Eğitim seviyesi yüksek toplumlarda insanlar gazeteciyi bu yüzden bir tür “oyalayıcı” olarak görmeye başladılar. Katılanların yaklaşık üçte ikisinin “gazeteciye güvenmem” dediği araştırmaların sayısı hayli kabarık. İnsanlar gazeteciyi duygu sömürüsü yoluyla “mal satmaya” çalışan bir dalaveracı tüccar gibi görebiliyor. Medya kuruluşlarının, yayınladıkları haber ve bilgileri “gazetecilik ölçütlerine” göre değil “birtakım maddî çıkarları korumak-savunmak için” seçtiklerini düşünenlerin oranı hiçbir zaman düşük çıkmıyor.
Gazeteciler işlevlerini nasıl tanımlıyor?
Leipzig Üniversitesi öğretim üyelerinden Uwe Krüger, -bahsettiğim çeşitli araştırmaların sonuçlarını da aktardığı- Ana Akım. Medyaya Neden Artık Güvenmiyoruz adlı kitabında, gazeteciliği elzem ve saygın bir meslek olmaktan uzaklaştıran gelişmelerin kaynaklarını araştırıyor. İvme (süratlenme), ticarîleşme, bulvarlaşma (biz daha çok “magazinleşme” diyoruz), medya çalışanlarının güvencesizleştirilmesi, halkla ilişkilerciler ve lobicilere artan bağımlılık, Krüger’in bir çırpıda saydığı başlıklar. Yazar bunlara, medyayı yönetenlerin devleti, ekonomiyi yönetenlerle aynı çemberden, aynı “kültür dairesinden” oluşlarını da ekliyor.
Krüger kitabında, Hamburglu iletişimbilimci Siegfried Weischenberg yönetiminde yürütülmüş iki araştırmanın sonuçlarını aktarıyor.
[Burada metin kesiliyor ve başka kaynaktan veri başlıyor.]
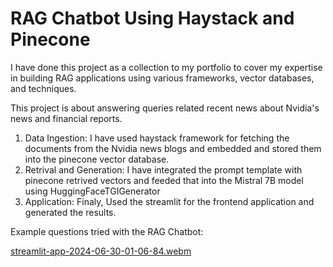 # RAG Chatbot Using Haystack and Pinecone

I have done this project as a collection to my portfolio to cover my expertise in building RAG applications using various frameworks, vector databases, and techniques.

This project is about answering queries related recent news about Nvidia's news and financial reports. 
  1. Data Ingestion: I have used haystack framework for fetching the documents from the Nvidia news blogs and embedded and stored them into the pinecone vector database.
  2. Retrival and Generation: I have integrated the prompt template with pinecone retrived vectors and feeded that into the Mistral 7B model using HuggingFaceTGIGenerator
  3. Application: Finaly, Used the streamlit for the frontend application and generated the results.

 Example questions tried with the RAG Chatbot:
 
[streamlit-app-2024-06-30-01-06-84.webm](https://github.com/pavannagula/RAG-Application-Using-Mistral-and-Haystack/assets/39379433/2fda1103-eef9-4498-994e-15439d9639a8)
Araştırmalardan biri 1993’te, öbürü 2005’te yapılmış. Sorulara muhatap olanlar, bu defa okurlar/izleyiciler değil, bizzat gazeteciler.
Gazetecilerin çoğu “olabildiğince tarafsız ve titizce bilgilendirme”yi amaçladıklarını söylemişler. 1993’te yüzde 74’ü, 2005’te daha da fazlası: yüzde 89. “Karmaşık olguları açıklamak ve duyurmak” istediklerini söyleyenler de yüzde 74’ten 79’a yükselmiş. “Gerçeği olduğu gibi anlatmayı” tercih ettiklerini bildirenler yüzde 66’dan 74’e çıkmış. Görünüşe bakılırsa, gazeteciler meslek ahlâkı, hakikate karşı sorumluluk ve bilinç bakımından gerilememiş, gelişmişler. O halde okurların/izleyicilerin bizim meslek erbâbına yönelik olumsuz hislerinin giderek güçlenmesi niye?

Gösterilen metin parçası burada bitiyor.